TASK DETAILS:
Could you copy all of the records below exactly as they appear?

____________

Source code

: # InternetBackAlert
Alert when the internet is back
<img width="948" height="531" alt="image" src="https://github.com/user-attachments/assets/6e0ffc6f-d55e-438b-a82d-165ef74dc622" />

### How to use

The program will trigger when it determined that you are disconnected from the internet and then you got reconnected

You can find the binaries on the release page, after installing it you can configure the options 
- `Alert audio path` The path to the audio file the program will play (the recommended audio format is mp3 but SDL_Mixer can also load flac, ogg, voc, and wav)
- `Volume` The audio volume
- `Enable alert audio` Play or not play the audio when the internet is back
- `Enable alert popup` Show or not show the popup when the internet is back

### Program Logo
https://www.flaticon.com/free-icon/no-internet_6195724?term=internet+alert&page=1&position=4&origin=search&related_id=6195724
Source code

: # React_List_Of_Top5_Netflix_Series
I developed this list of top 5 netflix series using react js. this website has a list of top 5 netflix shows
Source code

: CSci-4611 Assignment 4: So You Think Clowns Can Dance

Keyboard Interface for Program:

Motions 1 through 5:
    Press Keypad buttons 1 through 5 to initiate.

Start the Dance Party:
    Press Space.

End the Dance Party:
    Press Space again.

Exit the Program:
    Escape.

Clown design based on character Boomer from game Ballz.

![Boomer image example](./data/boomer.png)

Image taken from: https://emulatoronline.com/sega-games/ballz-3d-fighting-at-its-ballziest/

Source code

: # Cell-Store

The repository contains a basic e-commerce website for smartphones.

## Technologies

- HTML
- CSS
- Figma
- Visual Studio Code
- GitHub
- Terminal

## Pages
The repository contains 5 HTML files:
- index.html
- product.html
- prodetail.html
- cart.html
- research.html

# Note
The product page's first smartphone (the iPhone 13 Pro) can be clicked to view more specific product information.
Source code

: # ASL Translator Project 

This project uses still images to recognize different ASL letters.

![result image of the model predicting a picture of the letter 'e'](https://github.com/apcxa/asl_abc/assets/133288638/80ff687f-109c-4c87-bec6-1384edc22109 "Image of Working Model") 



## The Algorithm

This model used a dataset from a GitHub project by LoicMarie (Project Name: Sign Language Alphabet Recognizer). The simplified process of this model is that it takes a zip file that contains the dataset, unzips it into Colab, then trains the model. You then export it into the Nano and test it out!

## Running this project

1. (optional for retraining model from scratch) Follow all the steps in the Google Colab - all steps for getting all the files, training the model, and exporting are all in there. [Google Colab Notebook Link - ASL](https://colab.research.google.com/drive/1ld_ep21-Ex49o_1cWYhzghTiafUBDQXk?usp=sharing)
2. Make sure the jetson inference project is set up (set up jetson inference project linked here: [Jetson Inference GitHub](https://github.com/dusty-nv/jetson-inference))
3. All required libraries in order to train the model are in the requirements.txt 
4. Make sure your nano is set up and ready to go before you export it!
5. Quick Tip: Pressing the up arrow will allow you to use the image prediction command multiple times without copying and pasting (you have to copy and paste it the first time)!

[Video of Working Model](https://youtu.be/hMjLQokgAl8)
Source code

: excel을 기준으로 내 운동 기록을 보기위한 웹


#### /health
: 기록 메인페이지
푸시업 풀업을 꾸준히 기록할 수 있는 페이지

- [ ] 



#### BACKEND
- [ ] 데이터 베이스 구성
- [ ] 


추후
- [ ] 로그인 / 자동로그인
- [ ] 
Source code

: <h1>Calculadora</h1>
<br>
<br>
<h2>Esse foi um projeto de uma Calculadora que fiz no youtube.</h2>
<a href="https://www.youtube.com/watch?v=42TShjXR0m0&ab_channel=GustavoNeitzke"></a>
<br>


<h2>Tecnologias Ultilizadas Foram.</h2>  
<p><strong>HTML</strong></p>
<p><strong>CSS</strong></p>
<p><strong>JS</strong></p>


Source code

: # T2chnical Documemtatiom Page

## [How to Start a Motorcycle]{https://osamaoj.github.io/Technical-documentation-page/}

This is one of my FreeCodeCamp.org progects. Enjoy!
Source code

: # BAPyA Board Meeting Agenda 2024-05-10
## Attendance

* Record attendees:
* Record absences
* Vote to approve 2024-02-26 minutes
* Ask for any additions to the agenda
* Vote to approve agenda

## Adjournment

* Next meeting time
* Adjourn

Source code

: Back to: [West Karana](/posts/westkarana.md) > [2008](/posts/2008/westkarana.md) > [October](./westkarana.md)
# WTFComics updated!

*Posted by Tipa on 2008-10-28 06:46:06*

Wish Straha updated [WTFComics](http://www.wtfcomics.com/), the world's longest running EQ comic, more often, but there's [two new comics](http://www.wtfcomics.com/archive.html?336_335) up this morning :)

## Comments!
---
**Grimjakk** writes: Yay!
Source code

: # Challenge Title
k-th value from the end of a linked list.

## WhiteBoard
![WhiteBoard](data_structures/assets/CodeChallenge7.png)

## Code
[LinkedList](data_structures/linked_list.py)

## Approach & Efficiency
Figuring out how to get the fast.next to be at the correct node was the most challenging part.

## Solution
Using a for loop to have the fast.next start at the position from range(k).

____________

YOUR SOLUTION:
Source code

: # InternetBackAlert
Alert when the internet is back
<img width="948" height="531" alt="image" src="https://github.com/user-attachments/assets/6e0ffc6f-d55e-438b-a82d-165ef74dc622" />

### How to use

The program will trigger when it determined that you are disconnected from the internet and then you got reconnected

You can find the binaries on the release page, after installing it you can configure the options 
- `Alert audio path` The path to the audio file the program will play (the recommended audio format is mp3 but SDL_Mixer can also load flac, ogg, voc, and wav)
- `Volume` The audio volume
- `Enable alert audio` Play or not play the audio when the internet is back
- `Enable alert popup` Show or not show the popup when the internet is back

### Program Logo
https://www.flaticon.com/free-icon/no-internet_6195724?term=internet+alert&page=1&position=4&origin=search&related_id=6195724
Source code

: # React_List_Of_Top5_Netflix_Series
I developed this list of top 5 netflix series using react js. this website has a list of top 5 netflix shows
Source code

: CSci-4611 Assignment 4: So You Think Clowns Can Dance

Keyboard Interface for Program:

Motions 1 through 5:
    Press Keypad buttons 1 through 5 to initiate.

Start the Dance Party:
    Press Space.

End the Dance Party:
    Press Space again.

Exit the Program:
    Escape.

Clown design based on character Boomer from game Ballz.

![Boomer image example](./data/boomer.png)

Image taken from: https://emulatoronline.com/sega-games/ballz-3d-fighting-at-its-ballziest/

Source code

: # Cell-Store

The repository contains a basic e-commerce website for smartphones.

## Technologies

- HTML
- CSS
- Figma
- Visual Studio Code
- GitHub
- Terminal

## Pages
The repository contains 5 HTML files:
- index.html
- product.html
- prodetail.html
- cart.html
- research.html

# Note
The product page's first smartphone (the iPhone 13 Pro) can be clicked to view more specific product information.
Source code

: # ASL Translator Project 

This project uses still images to recognize different ASL letters.

![result image of the model predicting a picture of the letter 'e'](https://github.com/apcxa/asl_abc/assets/133288638/80ff687f-109c-4c87-bec6-1384edc22109 "Image of Working Model") 



## The Algorithm

This model used a dataset from a GitHub project by LoicMarie (Project Name: Sign Language Alphabet Recognizer). The simplified process of this model is that it takes a zip file that contains the dataset, unzips it into Colab, then trains the model. You then export it into the Nano and test it out!

## Running this project

1. (optional for retraining model from scratch) Follow all the steps in the Google Colab - all steps for getting all the files, training the model, and exporting are all in there. [Google Colab Notebook Link - ASL](https://colab.research.google.com/drive/1ld_ep21-Ex49o_1cWYhzghTiafUBDQXk?usp=sharing)
2. Make sure the jetson inference project is set up (set up jetson inference project linked here: [Jetson Inference GitHub](https://github.com/dusty-nv/jetson-inference))
3. All required libraries in order to train the model are in the requirements.txt 
4. Make sure your nano is set up and ready to go before you export it!
5. Quick Tip: Pressing the up arrow will allow you to use the image prediction command multiple times without copying and pasting (you have to copy and paste it the first time)!

[Video of Working Model](https://youtu.be/hMjLQokgAl8)
Source code

: excel을 기준으로 내 운동 기록을 보기위한 웹


#### /health
: 기록 메인페이지
푸시업 풀업을 꾸준히 기록할 수 있는 페이지

- [ ] 



#### BACKEND
- [ ] 데이터 베이스 구성
- [ ] 


추후
- [ ] 로그인 / 자동로그인
- [ ] 
Source code

: <h1>Calculadora</h1>
<br>
<br>
<h2>Esse foi um projeto de uma Calculadora que fiz no youtube.</h2>
<a href="https://www.youtube.com/watch?v=42TShjXR0m0&ab_channel=GustavoNeitzke"></a>
<br>


<h2>Tecnologias Ultilizadas Foram.</h2>  
<p><strong>HTML</strong></p>
<p><strong>CSS</strong></p>
<p><strong>JS</strong></p>


Source code

: # T2chnical Documemtatiom Page

## [How to Start a Motorcycle]{https://osamaoj.github.io/Technical-documentation-page/}

This is one of my FreeCodeCamp.org progects. Enjoy!
Source code

: # BAPyA Board Meeting Agenda 2024-05-10
## Attendance

* Record attendees:
* Record absences
* Vote to approve 2024-02-26 minutes
* Ask for any additions to the agenda
* Vote to approve agenda

## Adjournment

* Next meeting time
* Adjourn

Source code

: Back to: [West Karana](/posts/westkarana.md) > [2008](/posts/2008/westkarana.md) > [October](./westkarana.md)
# WTFComics updated!

*Posted by Tipa on 2008-10-28 06:46:06*

Wish Straha updated [WTFComics](http://www.wtfcomics.com/), the world's longest running EQ comic, more often, but there's [two new comics](http://www.wtfcomics.com/archive.html?336_335) up this morning :)

## Comments!
---
**Grimjakk** writes: Yay!
Source code

: # Challenge Title
k-th value from the end of a linked list.

## WhiteBoard
![WhiteBoard](data_structures/assets/CodeChallenge7.png)

## Code
[LinkedList](data_structures/linked_list.py)

## Approach & Efficiency
Figuring out how to get the fast.next to be at the correct node was the most challenging part.

## Solution
Using a for loop to have the fast.next start at the position from range(k).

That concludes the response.